Emboldened, she knelt in front of it, pushed the wooden latch and lifted it. It was solid wood, heavier than she’d expected, every crack and crevice filled with dust and dirt. She wasn’t surprised to find there was no ladder, just a dark, gaping hole to whatever was below—furnace, pipes, spiders.
Then she realized there was a ladder, after all, hooked to the cellar ceiling, under the hall floor. She’d have to reach in through the opening, unhook it and lower it to the cellar floor. Then, presumably, climb down.
“No way.”
Tess shut the trapdoor and latched it. She’d do the cellar another time. Hadn’t Lauren mentioned a bulkhead? Good, she’d go in that way. If she bothered at all.
She resumed her tour, still smelling the dirt, dust and musty smells of the old cellar. She’d lived in older houses her entire life. They were no big deal to her, except they’d always been in the city—never out here on the edge of the Atlantic Ocean.
“The carriage house has tremendous potential,” Ike had said. “I can feel it when I walk through it. It’s one of my favorite structures. Unfortunately, it’s rather new for us.”

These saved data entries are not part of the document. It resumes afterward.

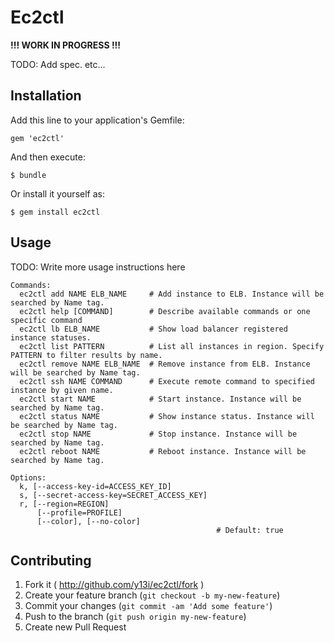 # Ec2ctl

**!!! WORK IN PROGRESS !!!**

TODO: Add spec. etc...

## Installation

Add this line to your application's Gemfile:

    gem 'ec2ctl'

And then execute:

    $ bundle

Or install it yourself as:

    $ gem install ec2ctl

## Usage

TODO: Write more usage instructions here

```
Commands:
  ec2ctl add NAME ELB_NAME     # Add instance to ELB. Instance will be searched by Name tag.
  ec2ctl help [COMMAND]        # Describe available commands or one specific command
  ec2ctl lb ELB_NAME           # Show load balancer registered instance statuses.
  ec2ctl list PATTERN          # List all instances in region. Specify PATTERN to filter results by name.
  ec2ctl remove NAME ELB_NAME  # Remove instance from ELB. Instance will be searched by Name tag.
  ec2ctl ssh NAME COMMAND      # Execute remote command to specified instance by given name.
  ec2ctl start NAME            # Start instance. Instance will be searched by Name tag.
  ec2ctl status NAME           # Show instance status. Instance will be searched by Name tag.
  ec2ctl stop NAME             # Stop instance. Instance will be searched by Name tag.
  ec2ctl reboot NAME           # Reboot instance. Instance will be searched by Name tag.
  
Options:
  k, [--access-key-id=ACCESS_KEY_ID]
  s, [--secret-access-key=SECRET_ACCESS_KEY]
  r, [--region=REGION]
      [--profile=PROFILE]
      [--color], [--no-color]
                                              # Default: true
```

## Contributing

1. Fork it ( http://github.com/y13i/ec2ctl/fork )
2. Create your feature branch (`git checkout -b my-new-feature`)
3. Commit your changes (`git commit -am 'Add some feature'`)
4. Push to the branch (`git push origin my-new-feature`)
5. Create new Pull Request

She smiled, thinking of what a contradiction he was. Scion of a New England industrial family, mountain climber, America’s Cup contender, tennis player, white-water kayaker, womanizer…and lover of old houses. Conventional wisdom had him off in the Australian Outback, or Southeast Asia or Central Africa. Sometimes Tess wondered if he weren’t hiding in Gloucester, watching them all.
Surely someone had to know where he was. An open, double doorway led from the kitchen to a long, narrow room with wide-board pine floors, attractive paned windows, a stone fireplace and the front door, probably half the size of the original carriage-width doors. As Lauren had warned, there was no outside lock, just a dead bolt latched from inside. One of the many things to be corrected, Tess thought as she stepped into the middle of the room, imagining color and fabric, music and laughter, friends, children. Dangerous imaginings. She really had no business hanging on to this place for as long as she had.
Her gaze fell on a deep, dark stain on the wooden floor just inside the front door. She walked over slowly, ran her toe over it. It could pass for blood. For all she knew, it was blood.